There is little variation in standard cardiometabolic parameters in children with obstructive sleep apnea syndrome (OSAS) but without severe hypoxemia at baseline or after intervention. Of all measures, overnight heart rate emerged as the most sensitive parameter of pediatric OSAS severity.
Children with DS who underwent AT demonstrated significant reductions in both obstructive and central apneic indices on PSG. A significant number of patients with central sleep apnea demonstrated resolution postoperatively.
A majority of Trisomy 21 patients with severe OSA had residual symptoms following surgical intervention. There is also an increased risk of post-operative airway intervention and increased length of hospital stay in these patients.
Many candidates for AT no longer have OSAS on polysomnography after 7 months of watchful waiting, whereas meaningful improvement in symptoms is not common. In practice, a baseline low AHI and normal waist circumference, or low Pediatric Sleep Questionnaire and snoring score, may help identify an opportunity to avoid AT.
In mild cases of OSA, intra-nasal steroids and other anti-inflammatory medications may give relief in mild cases of OSA, but the long-term safety of these treatments has not been established. Weight loss in obese children has been shown to be effective in selected patients but is limited in practice. Non-invasive ventilation may be effective but compliance can be a major obstacle. Oral appliances are effective by stenting the pharyngeal airway, but research in this area is limited.
Alzheimer’s disease (AD) and obstructive sleep apnea (OSA) are highly prevalent, and the prevalence of OSA syndrome in patients with AD remains unknown. The auhtors collected all available published clinical data and analyzed them through a quantitative meta-analytical approach by calculating the aggregate odds ratio for OSA in AD vs. healthy control was 5.05 and homogeneous. This reflects that patients with AD have a five times higher chance of presenting with OSA than cognitively non-impaired individuals of similar age. Moreover, they also found that around half of patients with AD have experienced OSA at some point after their initial diagnosis. Future research should focus on the pathophysiological intercations betwneen the two syndromes, and establish causality. This evidence also promotes intensive screening for OSA amongst patients with AD.

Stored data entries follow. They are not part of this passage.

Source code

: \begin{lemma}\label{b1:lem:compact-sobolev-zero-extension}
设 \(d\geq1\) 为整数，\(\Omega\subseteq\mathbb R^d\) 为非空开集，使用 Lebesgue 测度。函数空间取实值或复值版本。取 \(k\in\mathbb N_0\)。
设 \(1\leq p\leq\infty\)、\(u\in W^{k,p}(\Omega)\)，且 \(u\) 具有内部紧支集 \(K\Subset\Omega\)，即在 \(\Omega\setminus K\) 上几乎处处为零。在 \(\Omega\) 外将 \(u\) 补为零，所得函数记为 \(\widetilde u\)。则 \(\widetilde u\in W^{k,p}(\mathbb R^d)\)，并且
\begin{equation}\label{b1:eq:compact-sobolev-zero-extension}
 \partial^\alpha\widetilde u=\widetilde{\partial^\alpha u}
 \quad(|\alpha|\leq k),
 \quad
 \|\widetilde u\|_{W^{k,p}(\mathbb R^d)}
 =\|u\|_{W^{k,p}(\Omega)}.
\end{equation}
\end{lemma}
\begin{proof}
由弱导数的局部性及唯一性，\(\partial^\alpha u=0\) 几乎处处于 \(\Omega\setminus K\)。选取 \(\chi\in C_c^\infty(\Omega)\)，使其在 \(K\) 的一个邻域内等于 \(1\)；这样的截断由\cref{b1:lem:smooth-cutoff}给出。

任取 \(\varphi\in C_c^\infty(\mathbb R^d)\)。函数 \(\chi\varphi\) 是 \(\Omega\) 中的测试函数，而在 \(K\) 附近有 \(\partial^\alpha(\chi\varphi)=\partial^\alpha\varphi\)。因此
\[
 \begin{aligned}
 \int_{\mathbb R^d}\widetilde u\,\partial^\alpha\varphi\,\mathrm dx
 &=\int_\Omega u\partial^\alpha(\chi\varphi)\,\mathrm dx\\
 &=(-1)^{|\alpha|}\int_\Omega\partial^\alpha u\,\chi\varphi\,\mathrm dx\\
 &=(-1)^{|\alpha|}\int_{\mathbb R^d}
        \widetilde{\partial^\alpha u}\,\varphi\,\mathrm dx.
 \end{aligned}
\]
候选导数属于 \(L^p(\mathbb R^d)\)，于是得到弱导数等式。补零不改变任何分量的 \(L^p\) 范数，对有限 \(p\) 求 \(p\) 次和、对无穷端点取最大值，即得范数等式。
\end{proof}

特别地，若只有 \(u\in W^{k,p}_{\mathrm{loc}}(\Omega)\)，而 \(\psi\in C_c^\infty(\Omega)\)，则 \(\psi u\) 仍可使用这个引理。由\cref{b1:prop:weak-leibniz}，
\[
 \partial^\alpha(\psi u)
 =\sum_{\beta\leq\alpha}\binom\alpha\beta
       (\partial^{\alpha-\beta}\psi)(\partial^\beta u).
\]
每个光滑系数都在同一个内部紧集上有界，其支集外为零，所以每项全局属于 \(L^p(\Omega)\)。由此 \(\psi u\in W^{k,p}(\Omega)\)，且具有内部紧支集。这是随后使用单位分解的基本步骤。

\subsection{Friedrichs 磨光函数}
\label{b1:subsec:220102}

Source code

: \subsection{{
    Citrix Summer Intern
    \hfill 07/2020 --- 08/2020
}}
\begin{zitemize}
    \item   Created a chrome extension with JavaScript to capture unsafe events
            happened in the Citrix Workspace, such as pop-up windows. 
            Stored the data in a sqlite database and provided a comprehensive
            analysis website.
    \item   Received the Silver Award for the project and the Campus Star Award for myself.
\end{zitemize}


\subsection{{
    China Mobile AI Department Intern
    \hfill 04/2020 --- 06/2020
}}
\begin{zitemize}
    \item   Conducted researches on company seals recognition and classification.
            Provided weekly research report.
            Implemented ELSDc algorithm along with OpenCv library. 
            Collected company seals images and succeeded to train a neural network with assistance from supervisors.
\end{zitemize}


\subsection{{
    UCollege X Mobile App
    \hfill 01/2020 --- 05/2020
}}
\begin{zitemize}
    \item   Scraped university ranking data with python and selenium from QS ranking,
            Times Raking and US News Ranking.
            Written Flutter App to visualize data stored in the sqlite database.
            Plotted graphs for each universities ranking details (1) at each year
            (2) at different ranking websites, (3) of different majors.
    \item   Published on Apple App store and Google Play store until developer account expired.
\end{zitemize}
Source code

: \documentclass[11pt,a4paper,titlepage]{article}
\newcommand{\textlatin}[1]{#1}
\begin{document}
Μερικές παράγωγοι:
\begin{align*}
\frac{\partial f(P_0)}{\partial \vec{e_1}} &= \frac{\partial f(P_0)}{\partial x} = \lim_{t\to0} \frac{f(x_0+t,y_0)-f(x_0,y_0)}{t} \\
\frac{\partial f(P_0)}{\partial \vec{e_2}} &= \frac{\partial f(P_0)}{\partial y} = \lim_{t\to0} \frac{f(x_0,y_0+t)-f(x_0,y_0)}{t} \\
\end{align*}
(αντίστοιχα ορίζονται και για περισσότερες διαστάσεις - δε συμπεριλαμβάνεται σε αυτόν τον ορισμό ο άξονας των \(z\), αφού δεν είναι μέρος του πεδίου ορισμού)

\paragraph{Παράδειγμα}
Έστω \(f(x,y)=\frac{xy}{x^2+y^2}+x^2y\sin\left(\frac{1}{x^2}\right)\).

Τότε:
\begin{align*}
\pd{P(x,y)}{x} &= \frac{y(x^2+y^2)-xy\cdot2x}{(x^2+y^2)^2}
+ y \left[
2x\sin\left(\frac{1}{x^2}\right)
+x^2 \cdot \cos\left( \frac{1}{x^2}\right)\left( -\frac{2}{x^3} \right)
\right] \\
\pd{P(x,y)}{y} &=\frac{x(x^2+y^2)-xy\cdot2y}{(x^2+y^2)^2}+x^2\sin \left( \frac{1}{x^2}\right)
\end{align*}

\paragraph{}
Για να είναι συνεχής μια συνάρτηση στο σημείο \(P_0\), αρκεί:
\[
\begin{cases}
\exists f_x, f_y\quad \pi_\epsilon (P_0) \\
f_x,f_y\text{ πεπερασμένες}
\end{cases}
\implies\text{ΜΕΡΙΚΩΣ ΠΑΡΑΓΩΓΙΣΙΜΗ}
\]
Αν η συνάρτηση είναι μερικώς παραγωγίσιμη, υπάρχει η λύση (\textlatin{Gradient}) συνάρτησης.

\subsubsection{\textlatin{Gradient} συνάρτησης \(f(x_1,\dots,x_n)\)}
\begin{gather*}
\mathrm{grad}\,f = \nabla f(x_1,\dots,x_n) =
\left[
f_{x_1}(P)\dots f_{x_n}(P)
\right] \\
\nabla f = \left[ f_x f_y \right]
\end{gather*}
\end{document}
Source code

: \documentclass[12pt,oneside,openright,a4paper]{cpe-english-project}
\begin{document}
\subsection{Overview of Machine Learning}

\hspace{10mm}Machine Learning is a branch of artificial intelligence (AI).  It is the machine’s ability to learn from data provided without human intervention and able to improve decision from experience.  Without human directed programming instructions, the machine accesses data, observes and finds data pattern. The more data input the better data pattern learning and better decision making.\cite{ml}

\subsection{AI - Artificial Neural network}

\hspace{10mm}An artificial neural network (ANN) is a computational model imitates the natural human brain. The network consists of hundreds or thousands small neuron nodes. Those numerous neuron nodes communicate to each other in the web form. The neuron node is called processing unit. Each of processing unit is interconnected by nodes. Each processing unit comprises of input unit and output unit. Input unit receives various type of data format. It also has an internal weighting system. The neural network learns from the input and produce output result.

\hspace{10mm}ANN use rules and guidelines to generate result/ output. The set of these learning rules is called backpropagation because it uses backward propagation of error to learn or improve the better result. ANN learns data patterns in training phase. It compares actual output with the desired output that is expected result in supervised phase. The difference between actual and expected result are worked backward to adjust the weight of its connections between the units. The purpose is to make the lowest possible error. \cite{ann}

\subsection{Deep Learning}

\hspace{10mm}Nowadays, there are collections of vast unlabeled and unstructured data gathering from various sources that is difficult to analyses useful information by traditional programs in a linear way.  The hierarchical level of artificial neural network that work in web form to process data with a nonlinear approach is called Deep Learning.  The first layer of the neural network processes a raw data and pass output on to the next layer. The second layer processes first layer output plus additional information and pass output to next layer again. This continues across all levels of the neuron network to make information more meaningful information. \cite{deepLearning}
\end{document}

Overnight rostral fluid shift to the neck and lungs may contribute to the pathogenesis of obstructive sleep apnea (OSA) and central sleep apnea (CSA). The authors hypothesized that exercise training will decrease daytime leg fluid accumulation and overnight rostral fluid shift thereby decreasing the severity of OSA and CSA in patients with coronary artery disease (CAD). Patients with CAD and OSA or CSA (apnea-hypopnea index >15 events per h) were randomized to 4 weeks of aerobic exercise training or to a control group. The Apnea-hypopnea index decreased significantly more in the exercise group than in the control group (p=0.047), in association with a greater reduction in the overnight change in leg fluid volume (p=0.04) and by a significantly greater increase in the overnight change in UA-XSA in the exercise group (p=0.04). This study adds to the expanding literature and the beneficial effects of aerobic exercise in this vulnerable patient population.
In light of recent results of a multicenter RCT (the SERVE-HF trail), and use of adaptive servo-ventilation (ASV) for the treatment of central sleep apnea syndrome (CSAS) related to congestive heart failure (CHF) has been controversial. An update of the 2012 systematic review and meta-analyses were performed that demonstrated an improvement in LVEF and a normalization of AHI in all patients. However, they also found that an increased risk of cardiac mortality in patients with an LVEF of ≤45% and moderate or severe CSA predominant sleep-disordered breathing. These data supported a Standard level recommendation against the use of ASV to treat CHF-associated CSAS in patients with an LVEF of ≤45% and moderate or severe CSAS, and an Option level recommendation for the use of ASV in the treatment CHF-associated CSAS in patients with an LVEF >45% and mild CSAS. The ultimate judgment regarding propriety of any specific care must be made by the clinician as per the AASM.
This article summarizes the evidence on the impact of fluid and salt balance on obstructive sleep apnea severity and reviews the potential anesthetic implications of excessive fluid and salt volume on worsening sleep apnea in the perioperative period.
This systematic review found that patients with OSA had worse outcomes for pulmonary and combined complications versus control patients. The association between OSA and in-hospital mortality varied among studies with 9 studies showing no impact of OSA on mortality, 3 studies suggesting a decrease in mortality and 1 study reporting increased mortality.